No quiero caer en nostalgias inconducentes, pero pertenezco a la generación que cuando subía por la puerta trasera a "la micro" (llena como lata de sardinas) hacía llegar el pago del pasaje al chofer. El dinero iba de mano en mano y de la misma manera regresaban el boleto y el vuelto. ¿Evadir el pago? Un chileno de entonces prefería caminar a pasar vergüenza. Sí, pertenezco a la generación en que nosotros -cuando niños- éramos invitados a ver la cabina de los maquinistas del automotor Valparaíso-Limache. Sí, y soy de los padres cuyos hijos podían entrar a la cabina de pilotaje de los aviones durante el cruce del continente. ¿Para qué seguir? Todo tiempo pasado no fue mejor, pero tampoco peor. A todo ser humano le tocan tiempos difíciles, dijo Jorge Luis Borges; y "siempre en la vida alguien se encarga de que no seamos felices siempre", afirma un porteño experto en tributación.
Cuento todo esto porque en el reciente invierno, mientras caminaba por mi pequeña ciudad, me topé -¡de no creerlo!- con un sweater colgado de la reja de una casa. Lucía impecable y no había nadie alrededor. Recordé los senderos del barrio arbolado de Djursholm, en las afueras de Estocolmo y, como estaba en Chile, temí que se tratara de una alucinación. Palpé el sweater. Estaba húmedo y nuevecito, lo que me convenció de que, pese a todo, el país atravesaba una conversión milagrosa, un renacimiento virtuoso. Dejé el tejido en su sitio y volví al otro día. Seguía allí. No cupo duda, nuestra alma nacional recapacitaba. No seremos los ingleses de América, pero sí los escandinavos, pensé, entusiasmado con mi nuevo aporte teórico.
Desconfiado, como buen chileno, me fui a ver a un vecino sueco y le pregunté si él había colgado la prenda en esa casa. No, dijo, pero lo hice mucho en Suecia. Al tercer día regresé al sitio, y allí seguía el sweater. Al cuarto, igual. Intrigado, toqué el timbre de la casa. Salió un señor mayor, que me dijo que ignoraba de quién era el sweater, y que los jóvenes andaban cada vez más irresponsables con las cosas excepto el celular. En fin, masculló, y volvió a casa sacudiendo la cabeza.

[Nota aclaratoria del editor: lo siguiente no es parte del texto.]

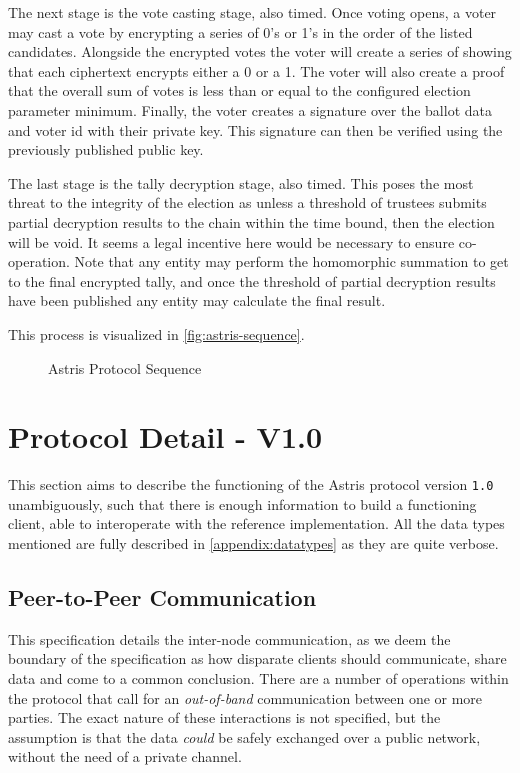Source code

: The next stage is the vote casting stage, also timed. Once voting opens, a voter may cast a vote by encrypting a series of 0's or 1's in the order of the listed candidates. Alongside the encrypted votes the voter will create a series of  showing that each ciphertext encrypts either a 0 or a 1. The voter will also create a proof that the overall sum of votes is less than or equal to the configured election parameter minimum. Finally, the voter creates a signature over the ballot data and voter id with their private key. This signature can then be verified using the previously published public key.

The last stage is the tally decryption stage, also timed. This poses the most threat to the integrity of the election as unless a threshold of trustees submits partial decryption results to the chain within the time bound, then the election will be void. It seems a legal incentive here would be necessary to ensure co-operation. Note that any entity may perform the homomorphic summation to get to the final encrypted tally, and once the threshold of partial decryption results have been published any entity may calculate the final result.

This process is visualized in \autoref{fig:astris-sequence}.

\begin{figure}[H]
    \centering
    
    \caption{Astris Protocol Sequence}
    \label{fig:astris-sequence}
\end{figure}

\section{Protocol Detail - V1.0}
\label{ch:astris:detail}

This section aims to describe the functioning of the Astris protocol version \texttt{1.0} unambiguously, such that there is enough information to build a functioning client, able to interoperate with the reference implementation. All the data types mentioned are fully described in \autoref{appendix:datatypes} as they are quite verbose.

\subsection{Peer-to-Peer Communication}
\label{ch:astris:detail:p2p}

This specification details the inter-node communication, as we deem the boundary of the specification as how disparate clients should communicate, share data and come to a common conclusion. There are a number of operations within the protocol that call for an \emph{out-of-band} communication between one or more parties. The exact nature of these interactions is not specified, but the assumption is that the data \emph{could} be safely exchanged over a public network, without the need of a private channel.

Al quinto día el sweater había desaparecido. Volví a consultar al caballero. Como siempre, aquí nadie vio nada, me contó. Pensé que a lo mejor había optado por apropiárselo en la noche. A propósito, agregó, ¿y por qué anda tan preocupado por un sweater que ni siquiera se llevó? Le expliqué emocionado mi teoría sobre la metamorfosis chilenensis, y él me dijo: Voy a advertirle una sola cosa, amigo: búsquese mejor otro pretexto para venir a averiguar si hay alguien en esta casa. No nací ayer.
No, no nacimos ayer ni tampoco somos los suecos del continente.